KETS, a company formed by Dr Chris Erven, Dr Jake Kennard, Phil Sibson and Professor Mark Thompson, uses quantum cryptography to improve data encryption – ensuring information is safe in all situations, from bank transactions to critical infrastructure, and to individuals shopping online from the comfort of their own home.
Their concept beat 103 entries to scoop the top prize in the New Enterprise Competition
which was judged by a panel of industry experts.
The team won £10,000 in cash, £2,000 worth of legal support and a year in the Bristol SETsquared Centre
– the University’s double award-winning business incubator – to help develop the technology further, explore potential uses and how it can be licensed to industry.
Nine finalists had to submit a 20-page business plan and give a presentation pitch to a panel of judges, before eagerly awaiting the announcement of the winner at the Enterprise Dinner in the Wills Memorial Building.
They describe the technology as a ‘game changer’ because it uses new quantum methods to ensure the most sophisticated and secure communications.
Dr Erven said: “It’s fantastic to win and the judging panel were very receptive to our pitch. It’s really starting to snowball now and this extra investment and support will make a huge difference. KETS technology will provide for secure communications in a fundamentally new way.”
Dr Kennard added: “It’s been a real team effort, building on all the excellent work which has been going on in Bristol for the last 10 years. We’re the first of hopefully many spin-outs to come from the Centre for Quantum Photonics at the University of Bristol, focusing on building devices that real people will use.”
Second place in the New Enterprise Competition and £7,000 went to Funeral Arrangements, a company founded by French graduate Tom Harries, offering an online platform for funeral directors and the bereaved.
And third place went to Imprint Clothing, a fashion social enterprise founded by History of Art student Lydia Cooper which aims to provide skills, flexible employment and empowerment to disadvantaged women in Bristol. She won £2,000 cash and £3,250 worth of marketing and business support.

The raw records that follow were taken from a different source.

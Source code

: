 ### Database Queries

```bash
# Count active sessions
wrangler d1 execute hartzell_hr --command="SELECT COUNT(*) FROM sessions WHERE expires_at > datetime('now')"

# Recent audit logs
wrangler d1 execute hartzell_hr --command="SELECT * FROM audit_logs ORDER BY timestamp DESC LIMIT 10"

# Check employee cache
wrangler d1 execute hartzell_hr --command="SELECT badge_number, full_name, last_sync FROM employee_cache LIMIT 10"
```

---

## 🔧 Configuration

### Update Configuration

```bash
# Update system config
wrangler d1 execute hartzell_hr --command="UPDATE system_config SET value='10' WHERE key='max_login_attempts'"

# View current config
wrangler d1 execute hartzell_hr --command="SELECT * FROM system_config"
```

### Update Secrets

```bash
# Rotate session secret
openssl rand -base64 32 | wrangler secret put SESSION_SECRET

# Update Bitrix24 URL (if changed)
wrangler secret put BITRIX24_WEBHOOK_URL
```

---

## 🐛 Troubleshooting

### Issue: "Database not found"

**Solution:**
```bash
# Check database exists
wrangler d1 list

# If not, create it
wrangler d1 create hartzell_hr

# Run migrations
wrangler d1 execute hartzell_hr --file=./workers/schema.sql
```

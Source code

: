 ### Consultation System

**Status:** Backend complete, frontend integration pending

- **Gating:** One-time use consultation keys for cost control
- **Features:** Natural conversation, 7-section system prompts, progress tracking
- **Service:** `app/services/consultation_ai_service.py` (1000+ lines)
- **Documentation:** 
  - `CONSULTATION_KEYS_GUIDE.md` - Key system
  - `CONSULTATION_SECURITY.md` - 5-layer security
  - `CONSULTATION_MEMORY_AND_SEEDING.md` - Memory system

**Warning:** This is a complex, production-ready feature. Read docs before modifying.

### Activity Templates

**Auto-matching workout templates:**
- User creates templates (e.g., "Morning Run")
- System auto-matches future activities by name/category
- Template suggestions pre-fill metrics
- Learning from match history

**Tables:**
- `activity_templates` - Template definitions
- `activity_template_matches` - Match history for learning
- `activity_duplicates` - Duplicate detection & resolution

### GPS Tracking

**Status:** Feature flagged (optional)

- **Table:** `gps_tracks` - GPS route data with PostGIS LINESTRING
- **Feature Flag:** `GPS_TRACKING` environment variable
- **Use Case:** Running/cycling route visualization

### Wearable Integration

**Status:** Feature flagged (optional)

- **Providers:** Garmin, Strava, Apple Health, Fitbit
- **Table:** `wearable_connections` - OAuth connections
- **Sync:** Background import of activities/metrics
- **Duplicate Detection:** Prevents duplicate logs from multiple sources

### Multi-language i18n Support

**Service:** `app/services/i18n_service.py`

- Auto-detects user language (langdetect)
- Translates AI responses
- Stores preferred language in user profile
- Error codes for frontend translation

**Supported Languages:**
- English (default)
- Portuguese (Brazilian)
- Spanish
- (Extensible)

There were two ‘honorable mentions’ in this year’s competition, Filthy Banana and No More Taboo, who will each receive £1,000.
This year’s competition entries were judged by a panel of industry experts from sponsoring organisations including Deloitte, Wyvern, SETsquared, Santander, IP Group, Airbus, Motorola, Watertight Marketing, Social Enterprise Works, Marketest and Veale Wasbrough Vizards.